* _Work to be completed_:
Transcribe this listing exactly; omit the pictures.

---

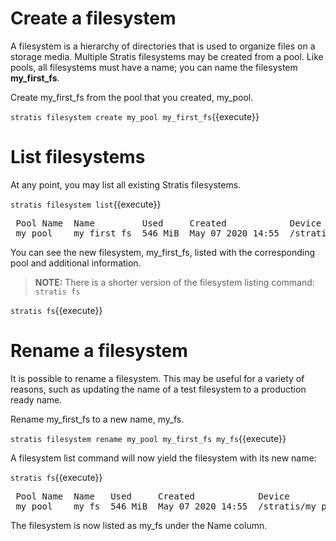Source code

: # Create a filesystem

A filesystem is a hierarchy of directories that is used to organize files on a storage media. Multiple Stratis filesystems may be created from a pool. Like pools, all filesystems must have a name; you can name the filesystem __my_first_fs__.

Create my_first_fs from the pool that you created, my_pool.

`stratis filesystem create my_pool my_first_fs`{{execute}}

# List filesystems

At any point, you may list all existing Stratis filesystems.

`stratis filesystem list`{{execute}}

<pre class="file">
 Pool Name  Name         Used     Created            Device                        UUID
 my_pool    my_first_fs  546 MiB  May 07 2020 14:55  /stratis/my_pool/my_first_fs  e2688231488f40808507ede7502aad01
</pre>

You can see the new filesystem, my_first_fs, listed with the corresponding pool and additional information.

>**NOTE:** There is a shorter version of the filesystem listing command: `stratis fs`

`stratis fs`{{execute}}

# Rename a filesystem

It is possible to rename a filesystem. This may be useful for a variety of reasons, such as updating the name of a test filesystem to a production ready name.

Rename my_first_fs to a new name, my_fs.

`stratis filesystem rename my_pool my_first_fs my_fs`{{execute}}

A filesystem list command will now yield the filesystem with its new name:

`stratis fs`{{execute}}

<pre class="file">
 Pool Name  Name   Used     Created            Device                  UUID
 my_pool    my_fs  546 MiB  May 07 2020 14:55  /stratis/my_pool/my_fs  e2688231488f40808507ede7502aad01
</pre>

The filesystem is now listed as my_fs under the Name column.
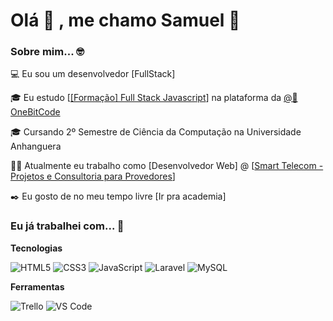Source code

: # Olá 👀 , me chamo Samuel 👋

### Sobre mim... 🤓

💻 Eu sou um desenvolvedor [FullStack]


🎓 Eu estudo [[[Formação] Full Stack Javascript](https://www.onebitcode.com/javascript)] na plataforma da [@🤘OneBitCode](https://www.onebitcode.com/)

🎓 Cursando 2º Semestre de Ciência da Computação na Universidade Anhanguera

👩‍💻 Atualmente eu trabalho como [Desenvolvedor Web] @ [[Smart Telecom - Projetos e Consultoria para Provedores](https://smarttelecom.eng.br/)]

✒️ Eu gosto de no meu tempo livre [Ir pra academia]

### Eu já trabalhei com... 🔧

**Tecnologias**

![HTML5](https://img.shields.io/badge/html5-%23E34F26.svg?style=for-the-badge&logo=html5&logoColor=white)
![CSS3](https://img.shields.io/badge/css3-%231572B6.svg?style=for-the-badge&logo=css3&logoColor=white)
![JavaScript](https://img.shields.io/badge/javascript-%23323330.svg?style=for-the-badge&logo=javascript&logoColor=%23F7DF1E)
![Laravel](https://img.shields.io/badge/laravel-%23FF2D20.svg?style=for-the-badge&logo=laravel&logoColor=white)
![MySQL](https://img.shields.io/badge/mysql-%2300f.svg?style=for-the-badge&logo=mysql&logoColor=white)

**Ferramentas**

![Trello](https://img.shields.io/badge/Trello-%23026AA7.svg?style=for-the-badge&logo=Trello&logoColor=white)
![VS Code](https://img.shields.io/badge/VS%20Code-0078d7.svg?style=for-the-badge&logo=visual-studio-code&logoColor=white)
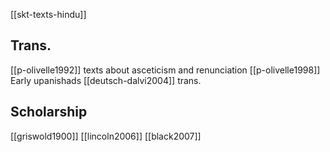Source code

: [[skt-texts-hindu]]

## Trans.
[[p-olivelle1992]] texts about asceticism and renunciation
[[p-olivelle1998]] Early upanishads
[[deutsch-dalvi2004]] trans.
## Scholarship
[[griswold1900]]
[[lincoln2006]]
[[black2007]]


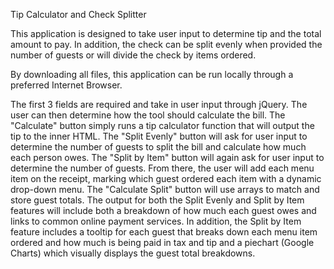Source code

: Tip Calculator and Check Splitter

This application is designed to take user input to determine tip and the total amount to pay. In addition, the check can be split evenly when provided the number of guests or will divide the check by items ordered.

By downloading all files, this application can be run locally through a preferred Internet Browser.

The first 3 fields are required and take in user input through jQuery. The user can then determine how the tool should calculate the bill. The "Calculate" button simply runs a tip calculator function that will output the tip to the inner HTML. The "Split Evenly" button will ask for user input to determine the number of guests to split the bill and calculate how much each person owes. The "Split by Item" button will again ask for user input to determine the number of guests. From there, the user will add each menu item on the receipt, marking which guest ordered each item with a dynamic drop-down menu. The "Calculate Split" button will use arrays to match and store guest totals. The output for both the Split Evenly and Split by Item features will include both a breakdown of how much each guest owes and links to common online payment services. In addition, the Split by Item feature includes a tooltip for each guest that breaks down each menu item ordered and how much is being paid in tax and tip and a piechart (Google Charts) which visually displays the guest total breakdowns.


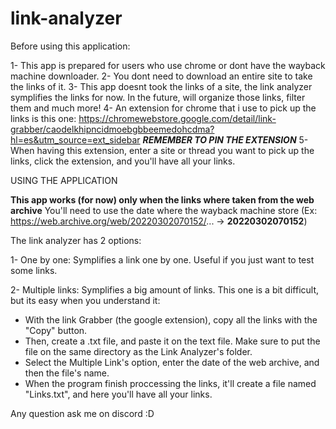 # link-analyzer

Before using this application:

1- This app is prepared for users who use chrome or dont have the wayback machine downloader.
2- You dont need to download an entire site to take the links of it.
3- This app doesnt took the links of a site, the link analyzer symplifies the links for now. In the future, will organize those links, filter them and much more!
4- An extension for chrome that i use to pick up the links is this one: https://chromewebstore.google.com/detail/link-grabber/caodelkhipncidmoebgbbeemedohcdma?hl=es&utm_source=ext_sidebar ***REMEMBER TO PIN THE EXTENSION***
5- When having this extension, enter a site or thread you want to pick up the links, click the extension, and you'll have all your links.

USING THE APPLICATION

**This app works (for now) only when the links where taken from the web archive**
You'll need to use the date where the wayback machine store (Ex: https://web.archive.org/web/20220302070152/... -> **20220302070152**)

The link analyzer has 2 options:

1- One by one: Symplifies a link one by one. Useful if you just want to test some links.

2- Multiple links: Symplifies a big amount of links. This one is a bit difficult, but its easy when you understand it:

- With the link Grabber (the google extension), copy all the links with the "Copy" button.
- Then, create a .txt file, and paste it on the text file. Make sure to put the file on the same directory as the Link Analyzer's folder.
- Select the Multiple Link's option, enter the date of the web archive, and then the file's name.
- When the program finish proccessing the links, it'll create a file named "Links.txt", and here you'll have all your links.

Any question ask me on discord :D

---

* _Exercise answer_:
Source code

: # Create a filesystem

A filesystem is a hierarchy of directories that is used to organize files on a storage media. Multiple Stratis filesystems may be created from a pool. Like pools, all filesystems must have a name; you can name the filesystem __my_first_fs__.

Create my_first_fs from the pool that you created, my_pool.

`stratis filesystem create my_pool my_first_fs`{{execute}}

# List filesystems

At any point, you may list all existing Stratis filesystems.

`stratis filesystem list`{{execute}}

<pre class="file">
 Pool Name  Name         Used     Created            Device                        UUID
 my_pool    my_first_fs  546 MiB  May 07 2020 14:55  /stratis/my_pool/my_first_fs  e2688231488f40808507ede7502aad01
</pre>

You can see the new filesystem, my_first_fs, listed with the corresponding pool and additional information.

>**NOTE:** There is a shorter version of the filesystem listing command: `stratis fs`

`stratis fs`{{execute}}

# Rename a filesystem

It is possible to rename a filesystem. This may be useful for a variety of reasons, such as updating the name of a test filesystem to a production ready name.

Rename my_first_fs to a new name, my_fs.

`stratis filesystem rename my_pool my_first_fs my_fs`{{execute}}

A filesystem list command will now yield the filesystem with its new name:

`stratis fs`{{execute}}

<pre class="file">
 Pool Name  Name   Used     Created            Device                  UUID
 my_pool    my_fs  546 MiB  May 07 2020 14:55  /stratis/my_pool/my_fs  e2688231488f40808507ede7502aad01
</pre>

The filesystem is now listed as my_fs under the Name column.
Source code

: # Olá 👀 , me chamo Samuel 👋

### Sobre mim... 🤓

💻 Eu sou um desenvolvedor [FullStack]


🎓 Eu estudo [[[Formação] Full Stack Javascript](https://www.onebitcode.com/javascript)] na plataforma da [@🤘OneBitCode](https://www.onebitcode.com/)

🎓 Cursando 2º Semestre de Ciência da Computação na Universidade Anhanguera

👩‍💻 Atualmente eu trabalho como [Desenvolvedor Web] @ [[Smart Telecom - Projetos e Consultoria para Provedores](https://smarttelecom.eng.br/)]

✒️ Eu gosto de no meu tempo livre [Ir pra academia]

### Eu já trabalhei com... 🔧

**Tecnologias**

![HTML5](https://img.shields.io/badge/html5-%23E34F26.svg?style=for-the-badge&logo=html5&logoColor=white)
![CSS3](https://img.shields.io/badge/css3-%231572B6.svg?style=for-the-badge&logo=css3&logoColor=white)
![JavaScript](https://img.shields.io/badge/javascript-%23323330.svg?style=for-the-badge&logo=javascript&logoColor=%23F7DF1E)
![Laravel](https://img.shields.io/badge/laravel-%23FF2D20.svg?style=for-the-badge&logo=laravel&logoColor=white)
![MySQL](https://img.shields.io/badge/mysql-%2300f.svg?style=for-the-badge&logo=mysql&logoColor=white)

**Ferramentas**

![Trello](https://img.shields.io/badge/Trello-%23026AA7.svg?style=for-the-badge&logo=Trello&logoColor=white)
![VS Code](https://img.shields.io/badge/VS%20Code-0078d7.svg?style=for-the-badge&logo=visual-studio-code&logoColor=white)
Source code

: [[skt-texts-hindu]]

## Trans.
[[p-olivelle1992]] texts about asceticism and renunciation
[[p-olivelle1998]] Early upanishads
[[deutsch-dalvi2004]] trans.
## Scholarship
[[griswold1900]]
[[lincoln2006]]
[[black2007]]


Source code

: Tip Calculator and Check Splitter

This application is designed to take user input to determine tip and the total amount to pay. In addition, the check can be split evenly when provided the number of guests or will divide the check by items ordered.

By downloading all files, this application can be run locally through a preferred Internet Browser.

The first 3 fields are required and take in user input through jQuery. The user can then determine how the tool should calculate the bill. The "Calculate" button simply runs a tip calculator function that will output the tip to the inner HTML. The "Split Evenly" button will ask for user input to determine the number of guests to split the bill and calculate how much each person owes. The "Split by Item" button will again ask for user input to determine the number of guests. From there, the user will add each menu item on the receipt, marking which guest ordered each item with a dynamic drop-down menu. The "Calculate Split" button will use arrays to match and store guest totals. The output for both the Split Evenly and Split by Item features will include both a breakdown of how much each guest owes and links to common online payment services. In addition, the Split by Item feature includes a tooltip for each guest that breaks down each menu item ordered and how much is being paid in tax and tip and a piechart (Google Charts) which visually displays the guest total breakdowns.


 # link-analyzer

Before using this application:

1- This app is prepared for users who use chrome or dont have the wayback machine downloader.
2- You dont need to download an entire site to take the links of it.
3- This app doesnt took the links of a site, the link analyzer symplifies the links for now. In the future, will organize those links, filter them and much more!
4- An extension for chrome that i use to pick up the links is this one: https://chromewebstore.google.com/detail/link-grabber/caodelkhipncidmoebgbbeemedohcdma?hl=es&utm_source=ext_sidebar ***REMEMBER TO PIN THE EXTENSION***
5- When having this extension, enter a site or thread you want to pick up the links, click the extension, and you'll have all your links.

USING THE APPLICATION

**This app works (for now) only when the links where taken from the web archive**
You'll need to use the date where the wayback machine store (Ex: https://web.archive.org/web/20220302070152/... -> **20220302070152**)

The link analyzer has 2 options:

1- One by one: Symplifies a link one by one. Useful if you just want to test some links.

2- Multiple links: Symplifies a big amount of links. This one is a bit difficult, but its easy when you understand it:

- With the link Grabber (the google extension), copy all the links with the "Copy" button.
- Then, create a .txt file, and paste it on the text file. Make sure to put the file on the same directory as the Link Analyzer's folder.
- Select the Multiple Link's option, enter the date of the web archive, and then the file's name.
- When the program finish proccessing the links, it'll create a file named "Links.txt", and here you'll have all your links.

Any question ask me on discord :D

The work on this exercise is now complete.